I will suggest you to go for APC 800 VA ups because APC 800VA quality is better than numeric or microtek 1KVA.


----------



## macho84 (Jun 28, 2011)

Its true as i was in favor of apc most of the time but the cost involved is huge when compared to numeric. I can save upto 10k. Its not just cost. but i am need for more wattage . See my req

1 lcd tv may be say 1 hour -- max 100 wats

3 fans  each 75 watts - 225 watts

1 pc - Idle condition 300 watts


See already i am running out of wattage with even 1kva . But i can off the tv and 1 fans and save space of pc.

this i what my requirement.

The capacity matters for me 

my pc is 600 watt  assuming 75 percentage load at max out 450 watt max reaming left for other devices is 1 fan 1 tubelight which in case for 

APC 850 VA . 550 WATTS

APC 1KVA OR NUMERIC 1KVA - UPTO 700 WATTS.


I Need here more wattage than just a UPS as well backup time.


----------



## Tenida (Jun 28, 2011)

I don't know how(microtek,Numeric) they perform in real time.For example- I have a Microtek 800VA Ups but it can't load my PC with intel C2D E7300.4GB ram, Gtx 560ti, 700 watt smps.But 800Va should take load for that config easily.So i decided to buy APC 1.1KVA ups now its working fine.
Now you decide yourself


----------



## macho84 (Jun 28, 2011)

see 800va is not the matter here. As you clearly mentioned that 700 watt smps why did you ups doesnt load because your pc is asking more than the available wattage. Say 700watt means optimum max out is 75 percentage.

so 550 max wattage from pc. may go beyond. Since your gpu load heavily chances are that it may go upto 600 watts. 
but you ups max wattage is 500-550 so it cant handle.

but your current 1.1 kva can load upto 750 watts max ideally. so current max req is 600 its easily handling.

Remaining comes where AH for backup.


----------



## ashis_lakra (Jun 30, 2011)

macho, perhaps you cant go wrong with Numeric or Microtek, cuz 75% of population still buy them and you can see them working in many homes than APC with less maintenance cost.. but still APC rocks ( havent tried them ).

Its the same situation with PSU, above 80% people buy generic psu for their computer and they dont get much trouble with it unless they load some heavy watt churning units in their computer.

I have 2 Pentium III computer with 250W SMPS provided with them and they are more than 10 years old ( its dangerous ) but  i dont care,, let the smps burn it.. 

But IT Genie's here will always give you advice for better quality product which is essential for long run widout problem.

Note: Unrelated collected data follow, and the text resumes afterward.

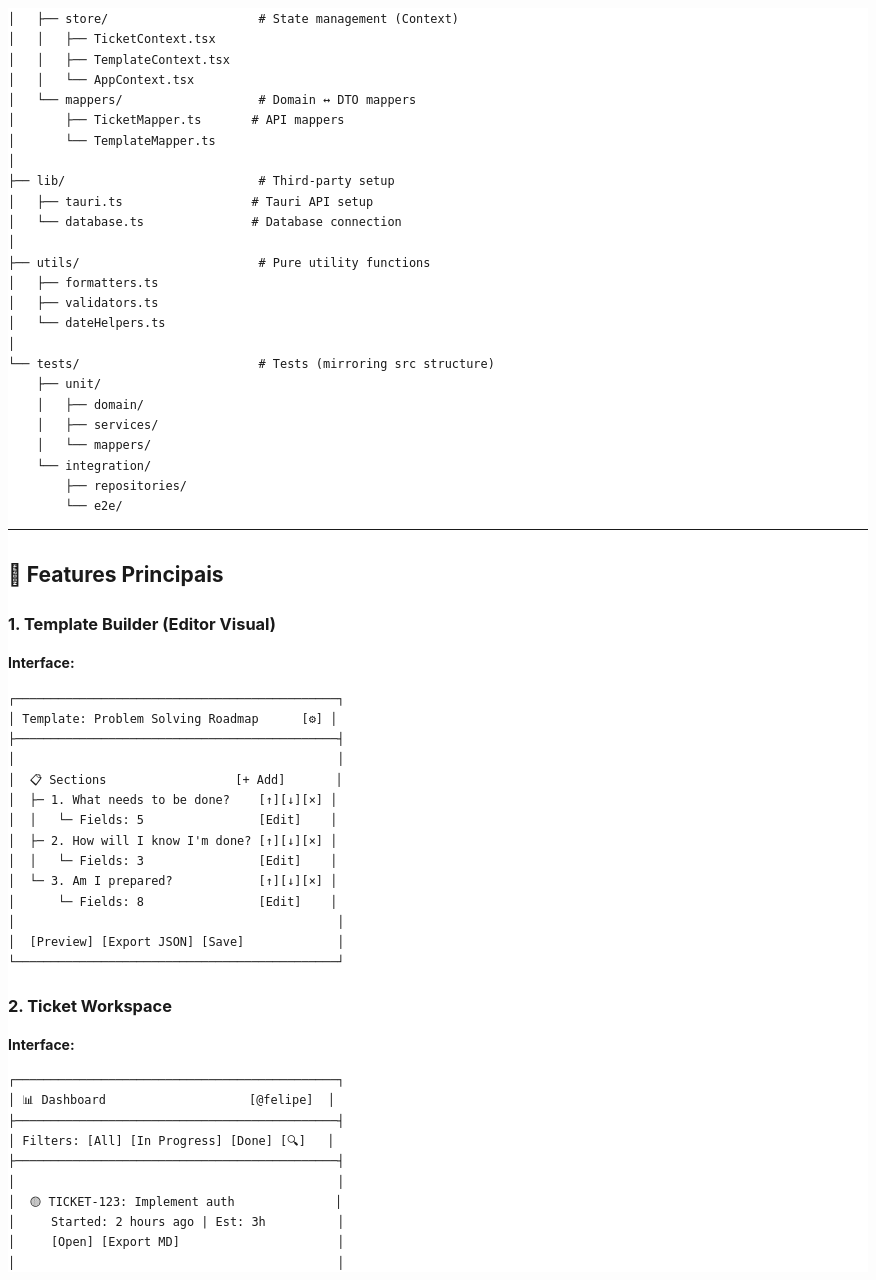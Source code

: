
 ```
│   ├── store/                     # State management (Context)
│   │   ├── TicketContext.tsx
│   │   ├── TemplateContext.tsx
│   │   └── AppContext.tsx
│   └── mappers/                   # Domain ↔ DTO mappers
│       ├── TicketMapper.ts       # API mappers
│       └── TemplateMapper.ts
│
├── lib/                           # Third-party setup
│   ├── tauri.ts                  # Tauri API setup
│   └── database.ts               # Database connection
│
├── utils/                         # Pure utility functions
│   ├── formatters.ts
│   ├── validators.ts
│   └── dateHelpers.ts
│
└── tests/                         # Tests (mirroring src structure)
    ├── unit/
    │   ├── domain/
    │   ├── services/
    │   └── mappers/
    └── integration/
        ├── repositories/
        └── e2e/
```

---

## 🎨 Features Principais

### 1. Template Builder (Editor Visual)
**Interface:**
```
┌─────────────────────────────────────────────┐
│ Template: Problem Solving Roadmap      [⚙️] │
├─────────────────────────────────────────────┤
│                                             │
│  📋 Sections                  [+ Add]       │
│  ├─ 1. What needs to be done?    [↑][↓][×] │
│  │   └─ Fields: 5                [Edit]    │
│  ├─ 2. How will I know I'm done? [↑][↓][×] │
│  │   └─ Fields: 3                [Edit]    │
│  └─ 3. Am I prepared?            [↑][↓][×] │
│      └─ Fields: 8                [Edit]    │
│                                             │
│  [Preview] [Export JSON] [Save]             │
└─────────────────────────────────────────────┘
```

### 2. Ticket Workspace
**Interface:**
```
┌─────────────────────────────────────────────┐
│ 📊 Dashboard                    [@felipe]  │
├─────────────────────────────────────────────┤
│ Filters: [All] [In Progress] [Done] [🔍]   │
├─────────────────────────────────────────────┤
│                                             │
│  🟡 TICKET-123: Implement auth              │
│     Started: 2 hours ago | Est: 3h          │
│     [Open] [Export MD]                      │
│                                             │
```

It's your own choice whether you want to get quality things or just save money and buy numeric or microtek.. btw.. they aren't too bad as they seem.


----------



## macho84 (Jun 30, 2011)

Finally gone with Numeric 1kva with EXIDE Inva Tubular IT 500 at 20k.


----------



## Tenida (Jun 30, 2011)

^^Congo buddy


----------



## ashis_lakra (Jul 3, 2011)

hey... congratz.. let us know how it's performing , how is it handling load ? etc etc


----------



## narendra4u (Oct 11, 2011)

macho share performance of Numeric 1kva with EXIDE Inva Tubular IT 500


----------



## AcceleratorX (Oct 12, 2011)

Microtek has some seriously good UPS units for a company that designs and assembles in India itself. The 1000VA UPS I have is extremely well built and does the job really well. The downside is that from an engineering POV, it's kind of an older design but it does work well.


----------